## WORK ORDER:
The word "documentclass" marks the lines to find; copy every such line from the data below.

Saved data entries
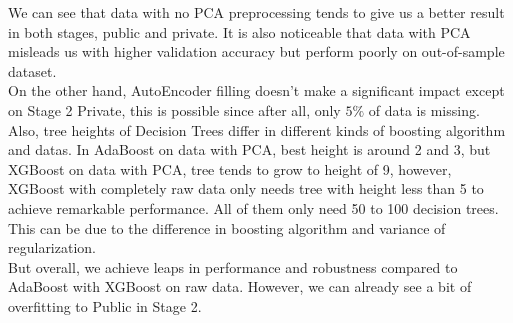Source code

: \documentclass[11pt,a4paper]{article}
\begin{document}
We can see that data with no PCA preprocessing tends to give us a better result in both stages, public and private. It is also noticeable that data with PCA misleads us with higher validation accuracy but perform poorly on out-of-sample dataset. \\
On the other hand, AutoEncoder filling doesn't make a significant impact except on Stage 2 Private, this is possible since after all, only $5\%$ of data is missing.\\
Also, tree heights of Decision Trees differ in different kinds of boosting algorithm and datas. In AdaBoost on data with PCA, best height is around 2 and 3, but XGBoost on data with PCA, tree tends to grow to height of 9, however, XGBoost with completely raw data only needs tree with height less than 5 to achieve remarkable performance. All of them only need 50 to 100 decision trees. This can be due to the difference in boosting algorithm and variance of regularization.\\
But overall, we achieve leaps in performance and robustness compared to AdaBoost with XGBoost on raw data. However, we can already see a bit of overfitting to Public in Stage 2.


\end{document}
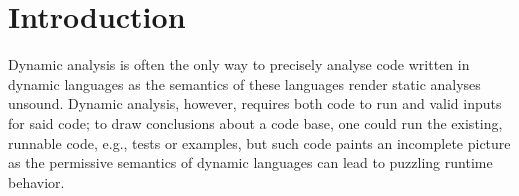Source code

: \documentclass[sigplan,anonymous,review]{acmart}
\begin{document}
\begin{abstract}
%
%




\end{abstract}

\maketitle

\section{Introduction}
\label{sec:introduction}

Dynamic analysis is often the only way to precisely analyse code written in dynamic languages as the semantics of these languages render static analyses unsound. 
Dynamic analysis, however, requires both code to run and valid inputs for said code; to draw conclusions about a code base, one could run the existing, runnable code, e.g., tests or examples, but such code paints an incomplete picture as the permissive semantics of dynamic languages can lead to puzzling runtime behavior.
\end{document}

## TASK OUTPUT:
: \documentclass[11pt,a4paper]{article}
: \documentclass[sigplan,anonymous,review]{acmart}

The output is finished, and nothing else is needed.